Ingredients:
- 14.3 oz Oreo Cookies
- 0.25 cup Unsalted Butter, melted
- 8 oz Cream Cheese, softened
- 0.25 cup Unsalted Butter, softened
- 1 cup Powdered Sugar, sifted
- 6.8 oz Instant French Vanilla Pudding mix
- 3 cups Whole Milk, cold
- 12 oz Whipped Topping, thawed
- 1 cup Shredded Coconut
- 3 drops Green Food Coloring
- 12 Chick or Bunny Peeps
- 0.5 cup Cadbury Mini Eggs
Instructions:
- Pulse the Oreo cookies in a food processor until they reach a fine, sandy soil consistency. Reserve 1 cup of crumbs for the top layer. Combine the remaining crumbs with the melted butter and press firmly into the bottom of a 9x13 inch dish.
- In a large mixing bowl, beat the softened cream cheese and 1/4 cup softened butter with an electric mixer until light, pale, and aerated. Gradually beat in the powdered sugar until no lumps remain.
- In a separate bowl, whisk together the instant pudding mix and cold whole milk for 2 minutes until it begins to thicken. Let sit for 5 minutes.
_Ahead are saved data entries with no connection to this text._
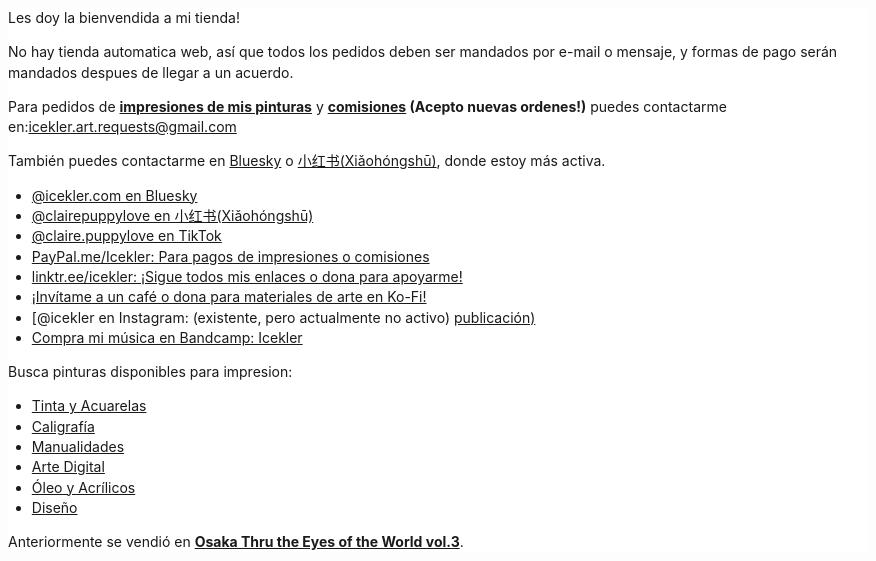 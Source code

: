 
Les doy la bienvendida a mi tienda!

No hay tienda automatica web, así que todos los pedidos deben ser mandados por e-mail o mensaje, y formas de pago serán mandados despues de llegar a un acuerdo.

Para pedidos de [**impresiones de mis pinturas**](mailto:icekler.art.requests@gmail.com) y **[comisiones](mailto:icekler.art.requests@gmail.com) (Acepto nuevas ordenes!)** puedes contactarme en:[icekler.art.requests@gmail.com](mailto:icekler.art.requests@gmail.com)

También puedes contactarme en [Bluesky](https://bsky.app/profile/icekler.com) o [小红书(Xiǎohóngshū)](https://xiaohongshu/user/profile/67860b72000000000801ef11), donde estoy más activa.

- [@icekler.com en Bluesky](https://bsky.app/profile/icekler.com)
- [@clairepuppylove en 小红书(Xiǎohóngshū)](https://xiaohongshu/user/profile/67860b72000000000801ef11)
- [@claire.puppylove en TikTok](https://www.tiktok.com/@claire.puppylove)
- [PayPal.me/Icekler: Para pagos de impresiones o comisiones](https://www.paypal.me/icekler)
- [linktr.ee/icekler: ¡Sigue todos mis enlaces o dona para apoyarme!](https://linktr.ee/icekler)
- [¡Invítame a un café o dona para materiales de arte en Ko-Fi!](https://ko-fi.com/icekler)
- [@icekler en Instagram: (existente, pero actualmente no activo) [publicación)](https://www.instagram.com/icekler/)
- [Compra mi música en Bandcamp: Icekler](https://icekler.bandcamp.com)


Busca pinturas disponibles para impresion:

<ul class="visual_links">
	<a href="/es/visual-art/ink_watercolor/"><li id="visual_link_ink_watercolor">Tinta y Acuarelas</li></a>
	<a href="/es/visual-art/calligraphy/"><li id="visual_link_calligraphy">Caligrafía</li></a>
	<a href="/es/visual-art/crafting/"><li id="visual_link_crafting">Manualidades</li></a>
	<a href="/es/visual-art/digital/"><li id="visual_link_digital">Arte Digital</li></a>
	<a href="/es/visual-art/oil_acrylics/"><li id="visual_link_oil_acrylics">Óleo y Acrílicos</li></a>
	<a href="/es/visual-art/design/"><li id="visual_link_design">Diseño</li></a>
</ul>

Anteriormente se vendió en [**Osaka Thru the Eyes of the World vol.3**](https://www.instagram.com/p/DGt0TU_TEx0/).


<div class="art-gallery-container">
	<div class="art-gallery">
		<div class="art-div">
- Gently fold the cream cheese mixture into the pudding until combined. Slowly fold in the whipped topping using a spatula to maintain the aerated structure.
- Pour the filling over the Oreo crust and smooth with an offset spatula. Sprinkle the reserved cookie crumbs evenly over the top.
- Cover and refrigerate for at least 4 hours to allow the structural matrix to set and the crumbs to hydrate.
- Before serving, toss shredded coconut with green food coloring to create 'grass'. Garnish with the coconut, Peeps, and mini eggs.